> _Data excerpts_

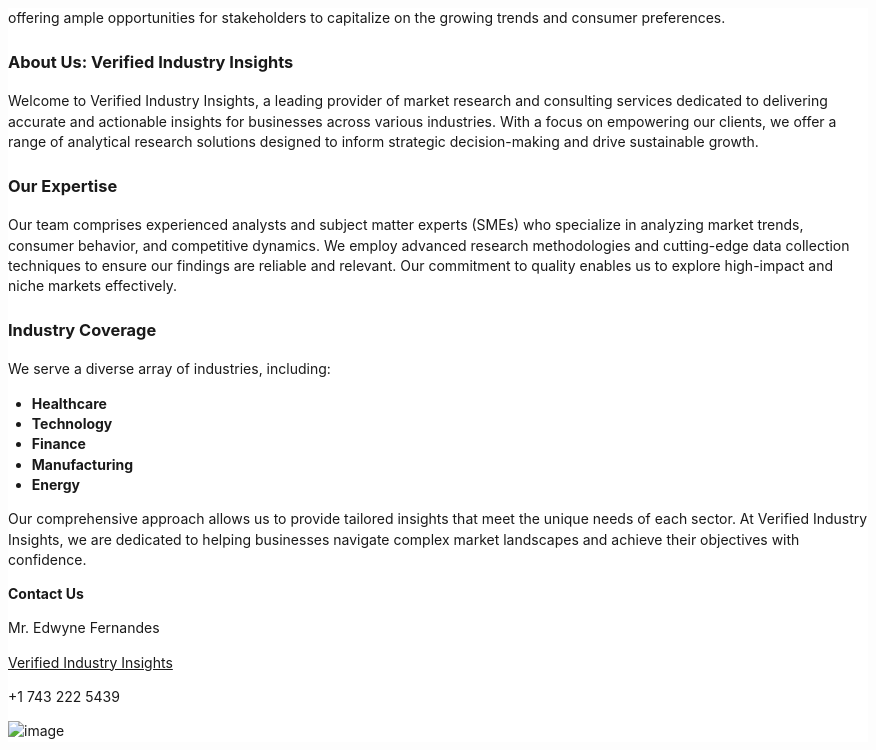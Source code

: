 offering ample opportunities for stakeholders to capitalize on the growing trends and consumer preferences.</p><h3>About Us: Verified Industry Insights</h3><p>Welcome to Verified Industry Insights, a leading provider of market research and consulting services dedicated to delivering accurate and actionable insights for businesses across various industries. With a focus on empowering our clients, we offer a range of analytical research solutions designed to inform strategic decision-making and drive sustainable growth.</p><h3>Our Expertise</h3><p>Our team comprises experienced analysts and subject matter experts (SMEs) who specialize in analyzing market trends, consumer behavior, and competitive dynamics. We employ advanced research methodologies and cutting-edge data collection techniques to ensure our findings are reliable and relevant. Our commitment to quality enables us to explore high-impact and niche markets effectively.</p><h3>Industry Coverage</h3><p>We serve a diverse array of industries, including:</p><ul><li><strong>Healthcare</strong></li><li><strong>Technology</strong></li><li><strong>Finance</strong></li><li><strong>Manufacturing</strong></li><li><strong>Energy</strong></li></ul><p>Our comprehensive approach allows us to provide tailored insights that meet the unique needs of each sector. At Verified Industry Insights, we are dedicated to helping businesses navigate complex market landscapes and achieve their objectives with confidence.</p><p><strong>Contact Us</strong></p><p>Mr. Edwyne Fernandes</p><p><a href="https://www.verifiedindustryinsights.com/">Verified Industry Insights</a></p><p>+1 743 222 5439</p>
![image](https://github.com/user-attachments/assets/a6edcfea-f9e5-43c4-b8f8-044596269f3c)
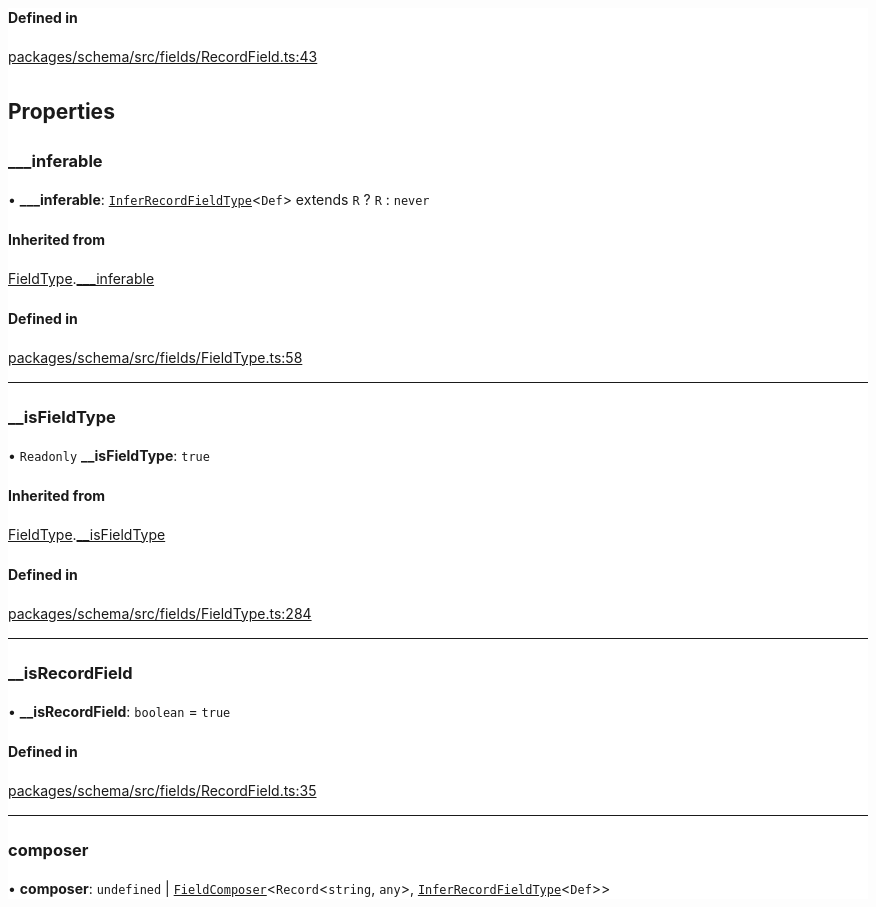 #### Defined in

[packages/schema/src/fields/RecordField.ts:43](https://github.com/antoniopresto/darch/blob/c5cd1c8/packages/schema/src/fields/RecordField.ts#L43)

## Properties

### \_\_\_inferable

• **\_\_\_inferable**: [`InferRecordFieldType`](../modules/Backland_Schema___A_Super_Portable_TypeScript_validation_library.md#inferrecordfieldtype)<`Def`\> extends `R` ? `R` : `never`

#### Inherited from

[FieldType](Backland_Schema___A_Super_Portable_TypeScript_validation_library.FieldType.md).[___inferable](Backland_Schema___A_Super_Portable_TypeScript_validation_library.FieldType.md#___inferable)

#### Defined in

[packages/schema/src/fields/FieldType.ts:58](https://github.com/antoniopresto/darch/blob/c5cd1c8/packages/schema/src/fields/FieldType.ts#L58)

___

### \_\_isFieldType

• `Readonly` **\_\_isFieldType**: ``true``

#### Inherited from

[FieldType](Backland_Schema___A_Super_Portable_TypeScript_validation_library.FieldType.md).[__isFieldType](Backland_Schema___A_Super_Portable_TypeScript_validation_library.FieldType.md#__isfieldtype)

#### Defined in

[packages/schema/src/fields/FieldType.ts:284](https://github.com/antoniopresto/darch/blob/c5cd1c8/packages/schema/src/fields/FieldType.ts#L284)

___

### \_\_isRecordField

• **\_\_isRecordField**: `boolean` = `true`

#### Defined in

[packages/schema/src/fields/RecordField.ts:35](https://github.com/antoniopresto/darch/blob/c5cd1c8/packages/schema/src/fields/RecordField.ts#L35)

___

### composer

• **composer**: `undefined` \| [`FieldComposer`](../modules/Backland_Schema___A_Super_Portable_TypeScript_validation_library.md#fieldcomposer)<`Record`<`string`, `any`\>, [`InferRecordFieldType`](../modules/Backland_Schema___A_Super_Portable_TypeScript_validation_library.md#inferrecordfieldtype)<`Def`\>\>
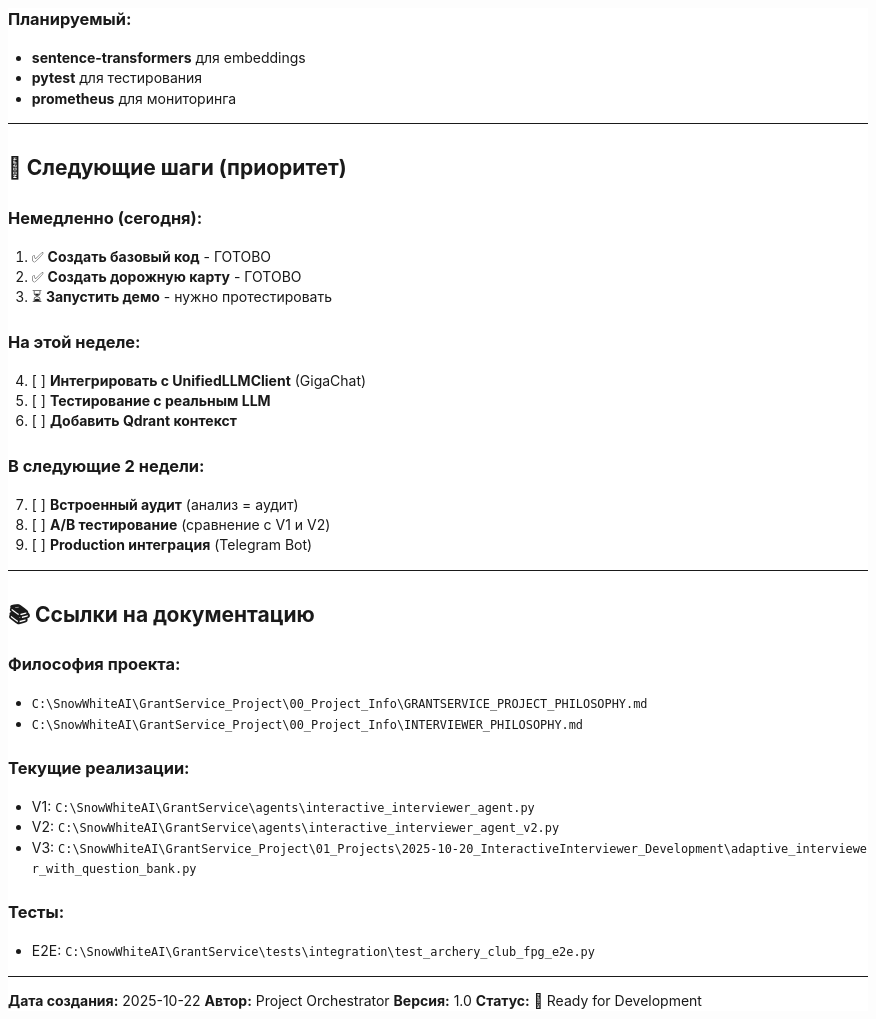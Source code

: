 ### Планируемый:

- **sentence-transformers** для embeddings
- **pytest** для тестирования
- **prometheus** для мониторинга

---

## 📝 Следующие шаги (приоритет)

### Немедленно (сегодня):

1. ✅ **Создать базовый код** - ГОТОВО
2. ✅ **Создать дорожную карту** - ГОТОВО
3. ⏳ **Запустить демо** - нужно протестировать

### На этой неделе:

4. [ ] **Интегрировать с UnifiedLLMClient** (GigaChat)
5. [ ] **Тестирование с реальным LLM**
6. [ ] **Добавить Qdrant контекст**

### В следующие 2 недели:

7. [ ] **Встроенный аудит** (анализ = аудит)
8. [ ] **A/B тестирование** (сравнение с V1 и V2)
9. [ ] **Production интеграция** (Telegram Bot)

---

## 📚 Ссылки на документацию

### Философия проекта:
- `C:\SnowWhiteAI\GrantService_Project\00_Project_Info\GRANTSERVICE_PROJECT_PHILOSOPHY.md`
- `C:\SnowWhiteAI\GrantService_Project\00_Project_Info\INTERVIEWER_PHILOSOPHY.md`

### Текущие реализации:
- V1: `C:\SnowWhiteAI\GrantService\agents\interactive_interviewer_agent.py`
- V2: `C:\SnowWhiteAI\GrantService\agents\interactive_interviewer_agent_v2.py`
- V3: `C:\SnowWhiteAI\GrantService_Project\01_Projects\2025-10-20_InteractiveInterviewer_Development\adaptive_interviewer_with_question_bank.py`

### Тесты:
- E2E: `C:\SnowWhiteAI\GrantService\tests\integration\test_archery_club_fpg_e2e.py`

---

**Дата создания:** 2025-10-22
**Автор:** Project Orchestrator
**Версия:** 1.0
**Статус:** 🚀 Ready for Development
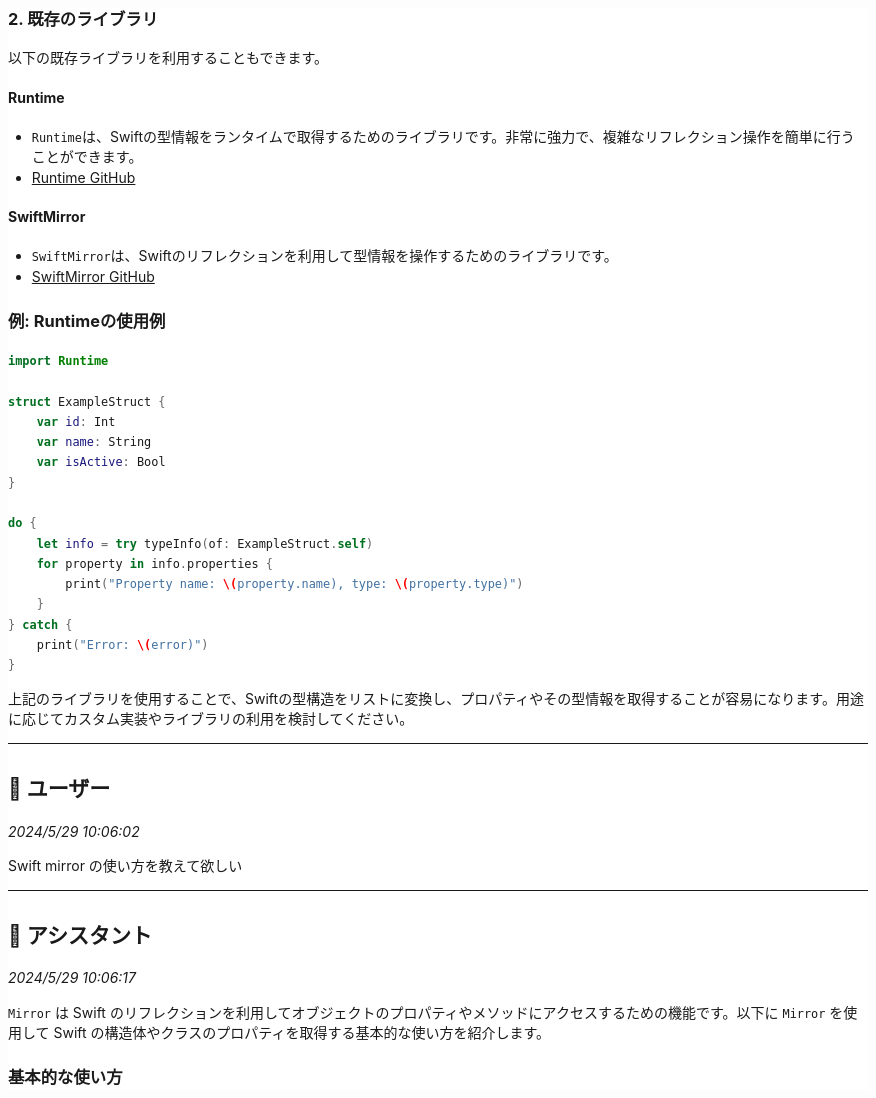 ### 2. 既存のライブラリ

以下の既存ライブラリを利用することもできます。

#### **Runtime**
- `Runtime`は、Swiftの型情報をランタイムで取得するためのライブラリです。非常に強力で、複雑なリフレクション操作を簡単に行うことができます。
- [Runtime GitHub](https://github.com/wickwirew/Runtime)

#### **SwiftMirror**
- `SwiftMirror`は、Swiftのリフレクションを利用して型情報を操作するためのライブラリです。
- [SwiftMirror GitHub](https://github.com/yaslab/SwiftMirror)

### 例: Runtimeの使用例

```swift
import Runtime

struct ExampleStruct {
    var id: Int
    var name: String
    var isActive: Bool
}

do {
    let info = try typeInfo(of: ExampleStruct.self)
    for property in info.properties {
        print("Property name: \(property.name), type: \(property.type)")
    }
} catch {
    print("Error: \(error)")
}
```

上記のライブラリを使用することで、Swiftの型構造をリストに変換し、プロパティやその型情報を取得することが容易になります。用途に応じてカスタム実装やライブラリの利用を検討してください。

---

## 👤 ユーザー
*2024/5/29 10:06:02*

Swift mirror の使い方を教えて欲しい

---

## 🤖 アシスタント
*2024/5/29 10:06:17*

`Mirror` は Swift のリフレクションを利用してオブジェクトのプロパティやメソッドにアクセスするための機能です。以下に `Mirror` を使用して Swift の構造体やクラスのプロパティを取得する基本的な使い方を紹介します。

### 基本的な使い方
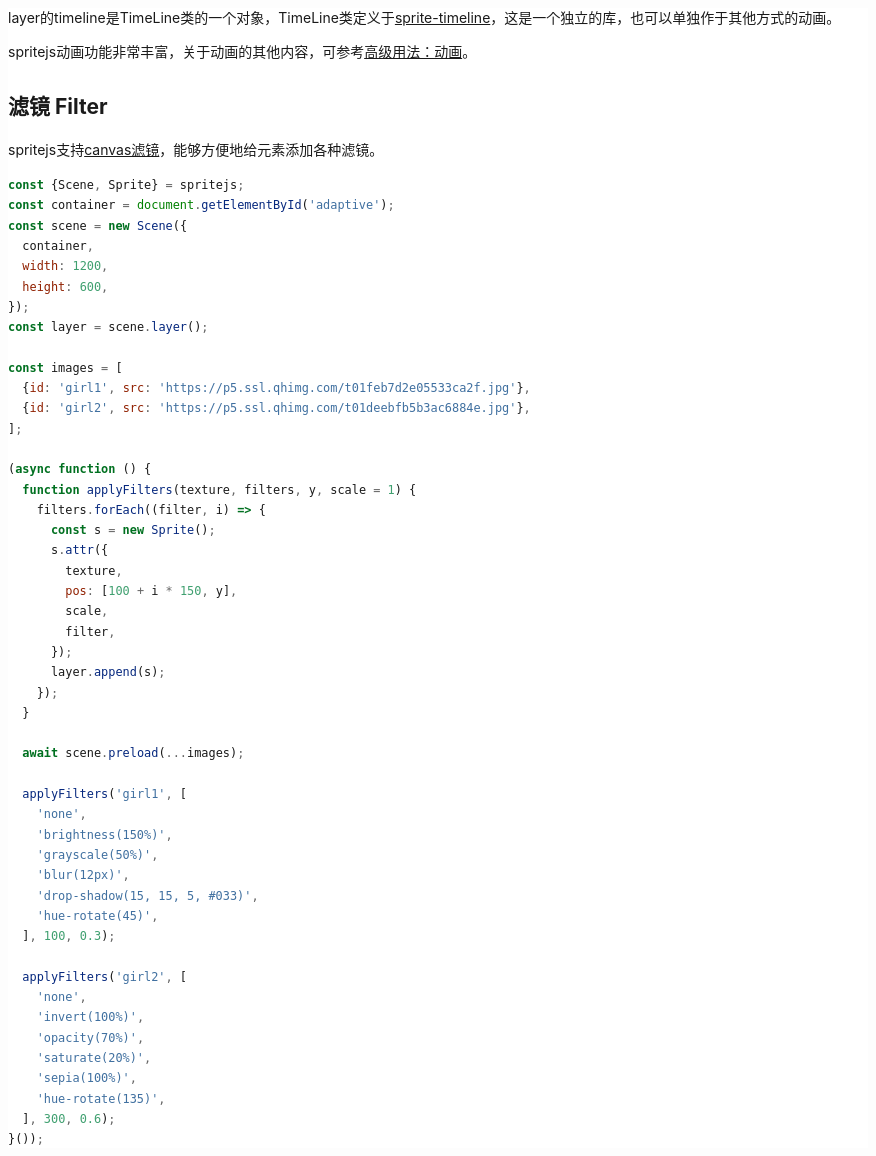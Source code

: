 <iframe src="/demo/#/doc/animation_timeline" height="450"></iframe>

layer的timeline是TimeLine类的一个对象，TimeLine类定义于[sprite-timeline](https://github.com/spritejs/sprite-timeline)，这是一个独立的库，也可以单独作于其他方式的动画。

spritejs动画功能非常丰富，关于动画的其他内容，可参考[高级用法：动画](/zh-cn/guide/animations)。

## 滤镜 Filter

spritejs支持[canvas滤镜](https://developer.mozilla.org/en-US/docs/Web/API/CanvasRenderingContext2D/filter)，能够方便地给元素添加各种滤镜。

```js
const {Scene, Sprite} = spritejs;
const container = document.getElementById('adaptive');
const scene = new Scene({
  container,
  width: 1200,
  height: 600,
});
const layer = scene.layer();

const images = [
  {id: 'girl1', src: 'https://p5.ssl.qhimg.com/t01feb7d2e05533ca2f.jpg'},
  {id: 'girl2', src: 'https://p5.ssl.qhimg.com/t01deebfb5b3ac6884e.jpg'},
];

(async function () {
  function applyFilters(texture, filters, y, scale = 1) {
    filters.forEach((filter, i) => {
      const s = new Sprite();
      s.attr({
        texture,
        pos: [100 + i * 150, y],
        scale,
        filter,
      });
      layer.append(s);
    });
  }

  await scene.preload(...images);

  applyFilters('girl1', [
    'none',
    'brightness(150%)',
    'grayscale(50%)',
    'blur(12px)',
    'drop-shadow(15, 15, 5, #033)',
    'hue-rotate(45)',
  ], 100, 0.3);

  applyFilters('girl2', [
    'none',
    'invert(100%)',
    'opacity(70%)',
    'saturate(20%)',
    'sepia(100%)',
    'hue-rotate(135)',
  ], 300, 0.6);
}());
```
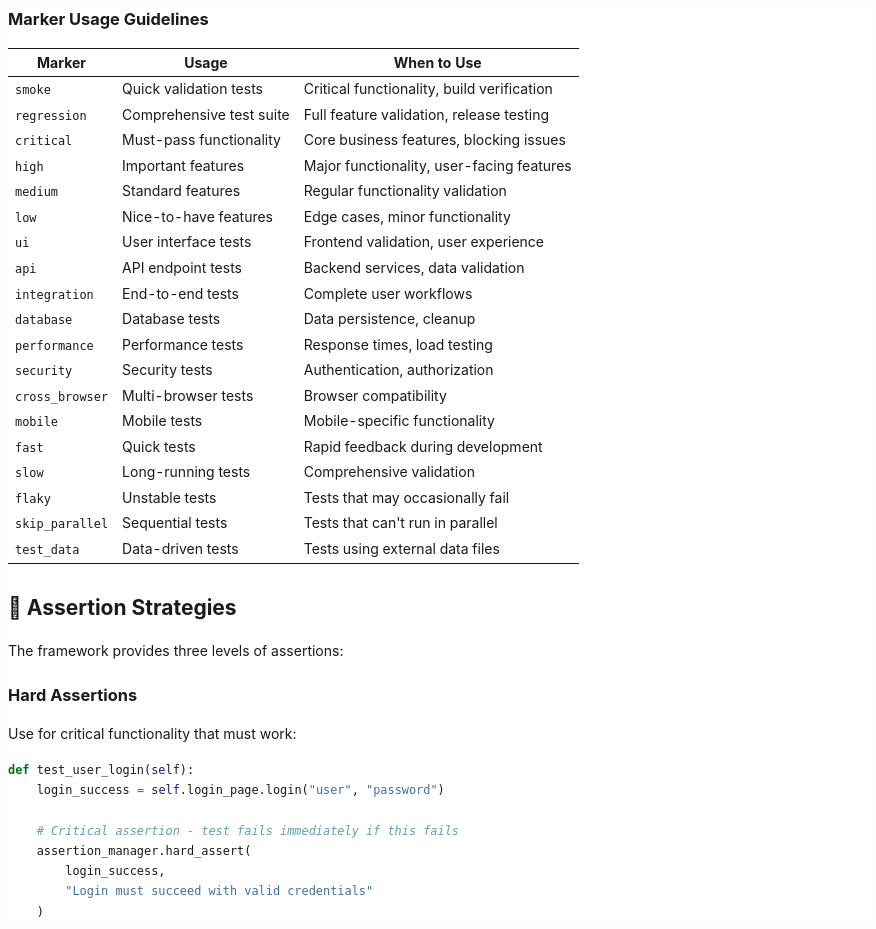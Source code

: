 ### Marker Usage Guidelines

| Marker | Usage | When to Use |
|--------|--------|-------------|
| `smoke` | Quick validation tests | Critical functionality, build verification |
| `regression` | Comprehensive test suite | Full feature validation, release testing |
| `critical` | Must-pass functionality | Core business features, blocking issues |
| `high` | Important features | Major functionality, user-facing features |
| `medium` | Standard features | Regular functionality validation |
| `low` | Nice-to-have features | Edge cases, minor functionality |
| `ui` | User interface tests | Frontend validation, user experience |
| `api` | API endpoint tests | Backend services, data validation |
| `integration` | End-to-end tests | Complete user workflows |
| `database` | Database tests | Data persistence, cleanup |
| `performance` | Performance tests | Response times, load testing |
| `security` | Security tests | Authentication, authorization |
| `cross_browser` | Multi-browser tests | Browser compatibility |
| `mobile` | Mobile tests | Mobile-specific functionality |
| `fast` | Quick tests | Rapid feedback during development |
| `slow` | Long-running tests | Comprehensive validation |
| `flaky` | Unstable tests | Tests that may occasionally fail |
| `skip_parallel` | Sequential tests | Tests that can't run in parallel |
| `test_data` | Data-driven tests | Tests using external data files |

## 🎯 Assertion Strategies

The framework provides three levels of assertions:

### Hard Assertions
Use for critical functionality that must work:
```python
def test_user_login(self):
    login_success = self.login_page.login("user", "password")
    
    # Critical assertion - test fails immediately if this fails
    assertion_manager.hard_assert(
        login_success,
        "Login must succeed with valid credentials"
    )
```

> _Description of the task_
Copy exactly the line containing "The framework provides" and every line after it, ending with the last line of the records above.

> _Answer to the problem_
The framework provides three levels of assertions:

### Hard Assertions
Use for critical functionality that must work:
```python
def test_user_login(self):
    login_success = self.login_page.login("user", "password")
    
    # Critical assertion - test fails immediately if this fails
    assertion_manager.hard_assert(
        login_success,
        "Login must succeed with valid credentials"
    )
```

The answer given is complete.